* **Work request**:
Whenever a line below holds the word "account", copy that line.

Stored data:
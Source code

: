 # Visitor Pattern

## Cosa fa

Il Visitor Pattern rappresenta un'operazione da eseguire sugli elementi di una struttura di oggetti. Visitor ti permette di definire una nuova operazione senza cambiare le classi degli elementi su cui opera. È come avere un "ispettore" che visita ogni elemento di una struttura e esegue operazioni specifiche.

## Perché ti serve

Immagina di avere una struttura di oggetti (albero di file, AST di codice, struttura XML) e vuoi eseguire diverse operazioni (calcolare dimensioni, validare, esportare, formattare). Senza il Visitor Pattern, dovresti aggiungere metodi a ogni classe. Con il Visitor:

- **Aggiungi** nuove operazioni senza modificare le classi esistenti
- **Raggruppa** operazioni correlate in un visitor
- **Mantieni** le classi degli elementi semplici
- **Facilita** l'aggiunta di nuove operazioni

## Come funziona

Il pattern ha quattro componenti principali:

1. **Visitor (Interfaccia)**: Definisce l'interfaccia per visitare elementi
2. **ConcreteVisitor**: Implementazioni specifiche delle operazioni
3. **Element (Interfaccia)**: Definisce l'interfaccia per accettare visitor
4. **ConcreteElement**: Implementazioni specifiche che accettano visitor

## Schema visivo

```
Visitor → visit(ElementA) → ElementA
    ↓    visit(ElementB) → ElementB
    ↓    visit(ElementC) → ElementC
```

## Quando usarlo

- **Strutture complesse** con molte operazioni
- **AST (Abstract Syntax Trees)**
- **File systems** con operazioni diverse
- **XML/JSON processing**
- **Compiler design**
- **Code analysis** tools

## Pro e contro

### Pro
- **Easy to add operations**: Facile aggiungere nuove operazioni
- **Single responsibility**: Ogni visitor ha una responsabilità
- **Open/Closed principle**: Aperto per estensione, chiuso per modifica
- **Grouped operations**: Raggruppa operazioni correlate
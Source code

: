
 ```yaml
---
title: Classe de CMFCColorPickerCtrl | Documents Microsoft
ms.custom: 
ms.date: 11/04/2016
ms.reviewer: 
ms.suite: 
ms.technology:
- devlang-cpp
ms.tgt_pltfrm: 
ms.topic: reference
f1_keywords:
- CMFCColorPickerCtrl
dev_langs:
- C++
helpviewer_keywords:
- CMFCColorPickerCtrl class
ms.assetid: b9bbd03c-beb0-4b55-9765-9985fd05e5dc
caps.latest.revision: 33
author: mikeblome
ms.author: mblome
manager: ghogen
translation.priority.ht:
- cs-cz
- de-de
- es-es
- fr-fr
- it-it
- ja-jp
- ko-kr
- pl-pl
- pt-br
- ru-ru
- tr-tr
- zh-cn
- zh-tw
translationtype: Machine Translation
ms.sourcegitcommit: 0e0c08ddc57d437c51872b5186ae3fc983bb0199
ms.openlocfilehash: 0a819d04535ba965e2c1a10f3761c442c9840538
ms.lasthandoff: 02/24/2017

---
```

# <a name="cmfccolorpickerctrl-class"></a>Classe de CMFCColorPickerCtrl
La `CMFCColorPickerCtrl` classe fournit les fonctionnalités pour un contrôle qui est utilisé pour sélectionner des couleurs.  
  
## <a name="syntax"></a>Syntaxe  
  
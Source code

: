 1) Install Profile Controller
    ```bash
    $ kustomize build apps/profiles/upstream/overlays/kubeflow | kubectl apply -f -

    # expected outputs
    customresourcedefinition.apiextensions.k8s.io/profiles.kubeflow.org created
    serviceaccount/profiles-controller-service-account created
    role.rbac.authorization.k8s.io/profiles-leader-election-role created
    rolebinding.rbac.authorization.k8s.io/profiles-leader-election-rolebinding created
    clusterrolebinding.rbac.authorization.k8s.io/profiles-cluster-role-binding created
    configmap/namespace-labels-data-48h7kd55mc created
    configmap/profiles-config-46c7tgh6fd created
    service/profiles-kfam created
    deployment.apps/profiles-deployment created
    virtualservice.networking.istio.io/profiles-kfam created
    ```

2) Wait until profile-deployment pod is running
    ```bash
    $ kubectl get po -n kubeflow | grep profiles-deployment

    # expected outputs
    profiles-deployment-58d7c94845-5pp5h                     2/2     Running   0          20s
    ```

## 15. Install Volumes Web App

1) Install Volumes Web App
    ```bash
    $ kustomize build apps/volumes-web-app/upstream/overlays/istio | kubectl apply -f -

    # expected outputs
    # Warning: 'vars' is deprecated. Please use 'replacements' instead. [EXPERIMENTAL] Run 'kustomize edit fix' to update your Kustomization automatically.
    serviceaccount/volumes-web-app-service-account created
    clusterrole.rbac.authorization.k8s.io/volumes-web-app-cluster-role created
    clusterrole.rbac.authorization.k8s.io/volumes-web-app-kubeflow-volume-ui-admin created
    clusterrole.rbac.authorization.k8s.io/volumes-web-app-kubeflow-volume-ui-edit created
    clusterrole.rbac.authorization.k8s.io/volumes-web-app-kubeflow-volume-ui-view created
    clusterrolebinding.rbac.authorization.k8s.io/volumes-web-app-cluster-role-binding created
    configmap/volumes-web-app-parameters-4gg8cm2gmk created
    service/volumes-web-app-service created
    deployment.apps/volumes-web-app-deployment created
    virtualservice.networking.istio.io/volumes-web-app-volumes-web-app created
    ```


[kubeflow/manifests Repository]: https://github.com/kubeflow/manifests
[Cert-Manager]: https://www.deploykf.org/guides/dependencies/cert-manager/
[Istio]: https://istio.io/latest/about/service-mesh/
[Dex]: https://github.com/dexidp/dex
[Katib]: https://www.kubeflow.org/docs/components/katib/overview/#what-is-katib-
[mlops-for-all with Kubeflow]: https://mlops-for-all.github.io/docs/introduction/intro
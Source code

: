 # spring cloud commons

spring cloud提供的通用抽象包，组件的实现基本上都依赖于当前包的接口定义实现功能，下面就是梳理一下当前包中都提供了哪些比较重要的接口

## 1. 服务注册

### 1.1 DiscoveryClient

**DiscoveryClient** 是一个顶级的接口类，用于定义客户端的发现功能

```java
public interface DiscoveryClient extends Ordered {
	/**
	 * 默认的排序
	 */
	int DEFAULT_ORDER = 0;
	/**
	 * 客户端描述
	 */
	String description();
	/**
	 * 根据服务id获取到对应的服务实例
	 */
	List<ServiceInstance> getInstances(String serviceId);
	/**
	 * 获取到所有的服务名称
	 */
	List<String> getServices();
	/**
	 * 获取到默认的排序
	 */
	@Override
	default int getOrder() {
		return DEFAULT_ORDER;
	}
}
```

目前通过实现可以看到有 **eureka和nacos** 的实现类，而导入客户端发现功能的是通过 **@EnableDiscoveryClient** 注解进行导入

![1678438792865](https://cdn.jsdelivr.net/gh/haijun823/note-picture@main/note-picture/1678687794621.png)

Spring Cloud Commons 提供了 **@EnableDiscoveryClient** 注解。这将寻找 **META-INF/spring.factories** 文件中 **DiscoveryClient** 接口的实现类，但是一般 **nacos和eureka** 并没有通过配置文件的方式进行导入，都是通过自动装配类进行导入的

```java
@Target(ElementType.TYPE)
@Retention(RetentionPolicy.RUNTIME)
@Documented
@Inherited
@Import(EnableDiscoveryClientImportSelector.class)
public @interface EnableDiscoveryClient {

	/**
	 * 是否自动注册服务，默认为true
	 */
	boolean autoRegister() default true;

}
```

* **Finished task**:
    serviceaccount/profiles-controller-service-account created
    serviceaccount/volumes-web-app-service-account created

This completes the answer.